Editor’s Note: Adam Ambrogi leads Democracy Fund’s Elections team, which focuses on improving the quality of and expanding access to our voting process. Democracy Fund is a foundation created by eBay founder Pierre Omidyar to improve the democratic process in the United States. The views expressed here are his. Read more opinion on CNN.
Monday night’s Iowa caucuses were a mess. Glitches with the Iowa Democratic Party’s systems led to results not being made public the night of the caucus or even the morning after.
However, despite legitimate concerns about Iowa’s Democratic caucuses, Americans should rest assured that our elections are secure, accurate and fair.
To start, caucusing shouldn’t be mistaken for a traditional election.
Caucuses are party-building activities that require participants to spend hours participating.
They’re not run by the states, or even accessible to all voters. For example, military and overseas voters have long been left out of the caucuses, and new efforts to address those concerns fall short. Caucuses are designed to engage party activists, and in turn, often drive away working people. That’s why caucus turnout tends to be significantly lower than primaries. One analysis found that in 2016, turnout in caucus states trailed primary states by more than 20%.
The “one person, one vote” concept is a principle of American democracy that doesn’t extend to caucuses. In Iowa, there are nearly 1,700 caucus locations; at each begins a lengthy process to determine how many delegates will eventually be awarded to a specific candidate at the national convention.
If you’re confused, you’re not alone. This is a complicated process that drives down turnout. That’s exactly why the Democratic Party has moved away from caucuses. This cycle, there will be 11 fewer caucus states than in 2016.
That’s not the only change we’ve already seen this year. In an effort to make the opaque process more transparent, the Democratic Party will release three sets of results for the first time.
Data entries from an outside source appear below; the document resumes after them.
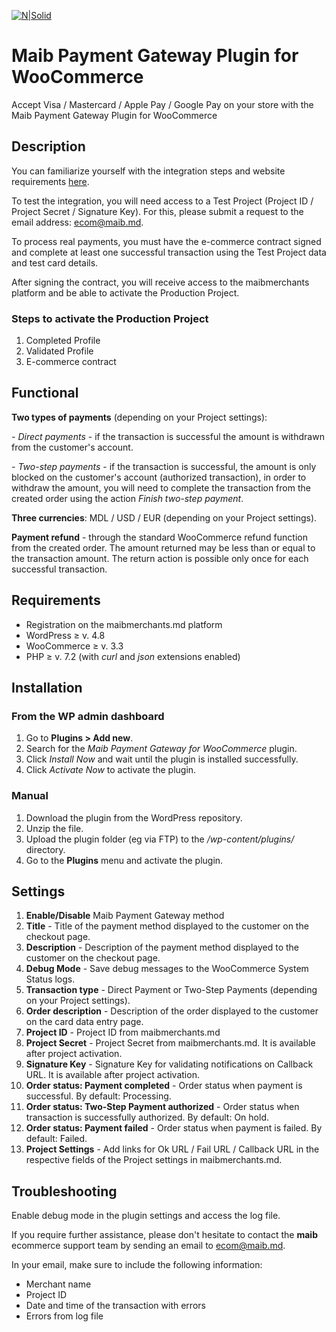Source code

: [![N|Solid](https://www.maib.md/images/logo.svg)](https://www.maib.md)
#  Maib Payment Gateway Plugin for WooCommerce
Accept Visa / Mastercard / Apple Pay / Google Pay on your store with the Maib Payment Gateway Plugin for WooCommerce

## Description
You can familiarize yourself with the integration steps and website requirements [here](https://docs.maibmerchants.md/en/integration-steps-and-requirements).

To test the integration, you will need access to a Test Project (Project ID / Project Secret / Signature Key). For this, please submit a request to the email address: ecom@maib.md.

To process real payments, you must have the e-commerce contract signed and complete at least one successful transaction using the Test Project data and test card details.

After signing the contract, you will receive access to the maibmerchants platform and be able to activate the Production Project.

### Steps to activate the Production Project
1. Completed Profile
2. Validated Profile
3. E-commerce contract 

## Functional
**Two types of payments** (depending on your Project settings):

  *- Direct payments* - if the transaction is successful the amount is withdrawn from the customer's account.

  *- Two-step payments* - if the transaction is successful, the amount is only blocked on the customer's account (authorized transaction), in order to withdraw the amount, you will need to complete the transaction from the created order using the action _Finish two-step payment_.

**Three currencies**: MDL / USD / EUR (depending on your Project settings).

**Payment refund** - through the standard WooCommerce refund function from the created order. The amount returned may be less than or equal to the transaction amount. The return action is possible only once for each successful transaction.

## Requirements
- Registration on the maibmerchants.md platform
- WordPress ≥ v. 4.8
- WooCommerce ≥ v. 3.3
- PHP ≥ v. 7.2 (with _curl_ and _json_ extensions enabled)

## Installation
### From the WP admin dashboard
1. Go to **Plugins > Add new**.
2. Search for the _Maib Payment Gateway for WooCommerce_ plugin.
3. Click _Install Now_ and wait until the plugin is installed successfully.
4. Click _Activate Now_ to activate the plugin.

### Manual
1. Download the plugin from the WordPress repository.
2. Unzip the file.
3. Upload the plugin folder (eg via FTP) to the _/wp-content/plugins/_ directory.
4. Go to the **Plugins** menu and activate the plugin.

## Settings
1. **Enable/Disable** Maib Payment Gateway method
2. **Title** - Title of the payment method displayed to the customer on the checkout page.
3. **Description** - Description of the payment method displayed to the customer on the checkout page.
4. **Debug Mode** - Save debug messages to the WooCommerce System Status logs.
5. **Transaction type** - Direct Payment or Two-Step Payments (depending on your Project settings).
6. **Order description** - Description of the order displayed to the customer on the card data entry page.
7. **Project ID** - Project ID from maibmerchants.md
8. **Project Secret** - Project Secret from maibmerchants.md. It is available after project activation.
9. **Signature Key** - Signature Key for validating notifications on Callback URL. It is available after project activation.
10. **Order status: Payment completed** -  Order status when payment is successful. By default: Processing.
11. **Order status: Two-Step Payment authorized** - Order status when transaction is successfully authorized. By default: On hold.
12. **Order status: Payment failed** - Order status when payment is failed. By default: Failed.
13. **Project Settings** - Add links for Ok URL / Fail URL / Callback URL in the respective fields of the Project settings in maibmerchants.md.  

## Troubleshooting
Enable debug mode in the plugin settings and access the log file.

If you require further assistance, please don't hesitate to contact the **maib** ecommerce support team by sending an email to ecom@maib.md. 

In your email, make sure to include the following information:
- Merchant name
- Project ID
- Date and time of the transaction with errors
- Errors from log file
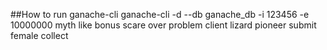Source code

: ##How to run ganache-cli
ganache-cli -d --db ganache_db -i 123456 -e 10000000
myth like bonus scare over problem client lizard pioneer submit female collect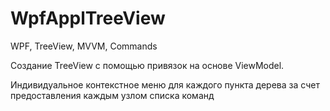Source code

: # WpfApplTreeView
WPF, TreeView, MVVM, Commands

Создание TreeView с помощью привязок на основе ViewModel.

Индивидуальное контекстное меню для каждого пункта дерева за счет предоставления каждым узлом списка команд
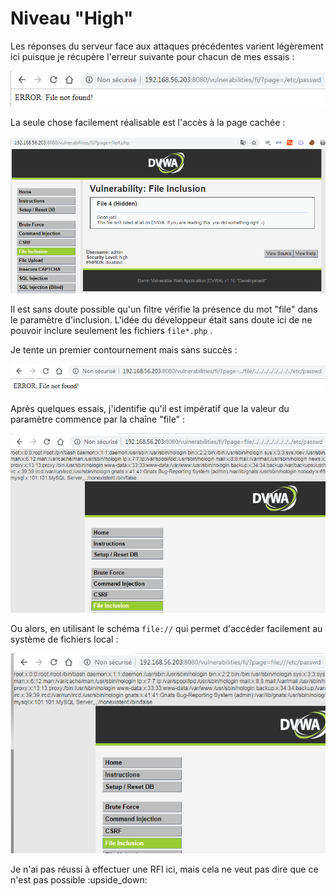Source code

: # Niveau "High"

Les réponses du serveur face aux attaques précédentes varient légèrement ici puisque je récupère l'erreur suivante pour chacun de mes essais :

![](../../../../.gitbook/assets/f67415de8b00b3d38436adf029c583a7.png)

La seule chose facilement réalisable est l'accès à la page cachée :

![](../../../../.gitbook/assets/fe24d097dc3d31bc633ce1d0c82663bd.png)

Il est sans doute possible qu'un filtre vérifie la présence du mot "file" dans le paramètre d'inclusion. L'idée du développeur était sans doute ici de ne pouvoir inclure seulement les fichiers `file*.php` .&#x20;

Je tente un premier contournement mais sans succès :

![](../../../../.gitbook/assets/eca544497d1118465bb8fb73ca0ba739.png)

Après quelques essais, j'identifie qu'il est impératif que la valeur du paramètre commence par la chaîne "file" :

![](../../../../.gitbook/assets/f658ec962579ec04fe396494372eb65a.png)

Ou alors, en utilisant le schéma `file://` qui permet d'accéder facilement au système de fichiers local :

![](../../../../.gitbook/assets/5d1fa13aa88a23e7dbed07e60fdd8642.png)

&#x20;Je n'ai pas réussi à effectuer une RFI ici, mais cela ne veut pas dire que ce n'est pas possible :upside\_down:&#x20;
That’s like FIFA responding to criticism that the average score in a soccer game is low by changing the rules for the World Cup to rank teams not just on goals scored, but shots on goal. It’s this type of change that likely contributed to last night’s catastrophic reporting issues.
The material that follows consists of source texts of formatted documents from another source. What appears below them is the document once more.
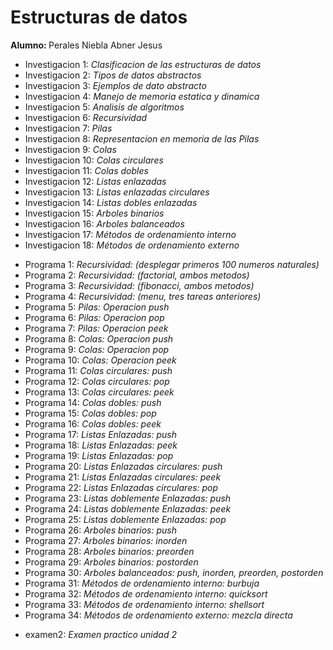 <h1>Estructuras de datos</h1>
<b>Alumno: </b>Perales Niebla Abner Jesus
<ul>
  <li b>Investigacion 1: </b> <i> Clasificacion de las estructuras de datos</i>
  <li b>Investigacion 2: </b> <i> Tipos de datos abstractos</i>
  <li b>Investigacion 3: </b> <i> Ejemplos de dato abstracto</i>
  <li b>Investigacion 4: </b> <i> Manejo de memoria estatica y dinamica</i>
  <li b>Investigacion 5: </b> <i> Analisis de algoritmos</i>
  <li b>Investigacion 6: </b> <i> Recursividad</i>
  <li b>Investigacion 7: </b> <i> Pilas</i>
  <li b>Investigacion 8: </b> <i> Representacion en memoria de las Pilas</i>
  <li b>Investigacion 9: </b> <i> Colas</i>
  <li b>Investigacion 10: </b> <i> Colas circulares</i>
  <li b>Investigacion 11: </b> <i> Colas dobles</i>
  <li b>Investigacion 12: </b> <i> Listas enlazadas</i>
  <li b>Investigacion 13: </b> <i> Listas enlazadas circulares</i>
  <li b>Investigacion 14: </b> <i> Listas dobles enlazadas</i>
  <li b>Investigacion 15: </b> <i> Arboles binarios</i>
  <li b>Investigacion 16: </b> <i> Arboles balanceados</i>
  <li b>Investigacion 17: </b> <i> Métodos de ordenamiento interno</i>
  <li b>Investigacion 18: </b> <i> Métodos de ordenamiento externo</i>
</ul>

<ul>
  <li b>Programa 1: </b> <i> Recursividad: (desplegar primeros 100 numeros naturales)</i>
  <li b>Programa 2: </b> <i> Recursividad: (factorial, ambos metodos)</i>
  <li b>Programa 3: </b> <i> Recursividad: (fibonacci, ambos metodos)</i>
  <li b>Programa 4: </b> <i> Recursividad: (menu, tres tareas anteriores)</i>
  <li b>Programa 5: </b> <i> Pilas: Operacion push</i>
  <li b>Programa 6: </b> <i> Pilas: Operacion pop</i>
  <li b>Programa 7: </b> <i> Pilas: Operacion peek</i>
  <li b>Programa 8: </b> <i> Colas: Operacion push</i>
  <li b>Programa 9: </b> <i> Colas: Operacion pop</i>
  <li b>Programa 10: </b> <i> Colas: Operacion peek</i>
  <li b>Programa 11: </b> <i> Colas circulares: push</i>
  <li b>Programa 12: </b> <i> Colas circulares: pop</i>
  <li b>Programa 13: </b> <i> Colas circulares: peek</i>
  <li b>Programa 14: </b> <i> Colas dobles: push</i>
  <li b>Programa 15: </b> <i> Colas dobles: pop</i>
  <li b>Programa 16: </b> <i> Colas dobles: peek</i>
  <li b>Programa 17: </b> <i> Listas Enlazadas: push</i>
  <li b>Programa 18: </b> <i> Listas Enlazadas: peek</i>
  <li b>Programa 19: </b> <i> Listas Enlazadas: pop</i>
  <li b>Programa 20: </b> <i> Listas Enlazadas circulares: push</i>
  <li b>Programa 21: </b> <i> Listas Enlazadas circulares: peek</i>
  <li b>Programa 22: </b> <i> Listas Enlazadas circulares: pop</i>
  <li b>Programa 23: </b> <i> Listas doblemente Enlazadas: push</i>
  <li b>Programa 24: </b> <i> Listas doblemente Enlazadas: peek</i>
  <li b>Programa 25: </b> <i> Listas doblemente Enlazadas: pop</i>
  <li b>Programa 26: </b> <i> Arboles binarios: push</i>
  <li b>Programa 27: </b> <i> Arboles binarios: inorden</i>
  <li b>Programa 28: </b> <i> Arboles binarios: preorden</i>
  <li b>Programa 29: </b> <i> Arboles binarios: postorden</i>
  <li b>Programa 30: </b> <i> Arboles balanceados: push, inorden, preorden, postorden</i>
  <li b>Programa 31: </b> <i> Métodos de ordenamiento interno: burbuja</i>
  <li b>Programa 32: </b> <i> Métodos de ordenamiento interno: quicksort</i>
  <li b>Programa 33: </b> <i> Métodos de ordenamiento interno: shellsort</i>
  <li b>Programa 34: </b> <i> Métodos de ordenamiento externo: mezcla directa</i>
</ul>

<ul>
  <li b>examen2: </b> <i> Examen practico unidad 2</i>
</ul>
That’s not the only difference between caucuses and normal state-run primaries and elections.
Since caucuses are run by state parties, they have their own rules and processes and are independent of the state-run election process. This means that the local, state, and federal officials may not be involved.
For months, there have been concerns about the Democratic Party’s cyberinfrastructure. This summer, the party scrapped the idea of virtual caucuses over security concerns. In the days ahead of the Iowa caucuses, security experts expressed concerns with the efforts the party took.
Results were expected late Monday evening, but process issues led to protracted delays. Those failures, compounded with a lack of meaningful communication from the party, exacerbated the problem and undermined participants’ faith in the process. To be sure, the problem with these caucuses is not that the results were delayed, it’s that no one had enough information to make an assessment as to what was actually happening.
That’s no way to run an election. The good news is that these issues are truly unique to the caucus system.
As we move through the primary process and into the general election, there are professionals at the local, county, state and federal levels working day in and day out to ensure our elections are secure and accurate. Many jurisdictions have transitioned to secure paper-based voting systems, and others have adopted early voting and vote-by-mail systems that will allow officials to identify problems well in advance of Election Day. Jurisdictions are adopting improved audit procedures to make sure that the votes cast were indeed the votes counted. And groups like the National Governors Association are working to improve communications between the state executive branch and election officials across the states.
There has been a huge focus on building security and confidence in elections after what happened in 2016. That work is separate from a party-led effort like this week’s caucuses.
Voting is the heart of our democracy. At the end of last year, Congress appropriated $425 million in new funding to support election security in 2020. The philanthropic community is also stepping up and providing grants, expertise and other support to election officials. At the Democracy Fund we support organizations, individuals, and policies working to make our elections more accessible, inclusive, secure and efficient. Our partners seek to break down barriers for voters, with an eye to increase accessibility, inclusion, and security for all.
What happened in Iowa must be troubling for the Democratic Party but the American people should not let it erode their faith in our voting process. Elections for public office should be run by professionals. Hopefully, this experience prompts that change in the future.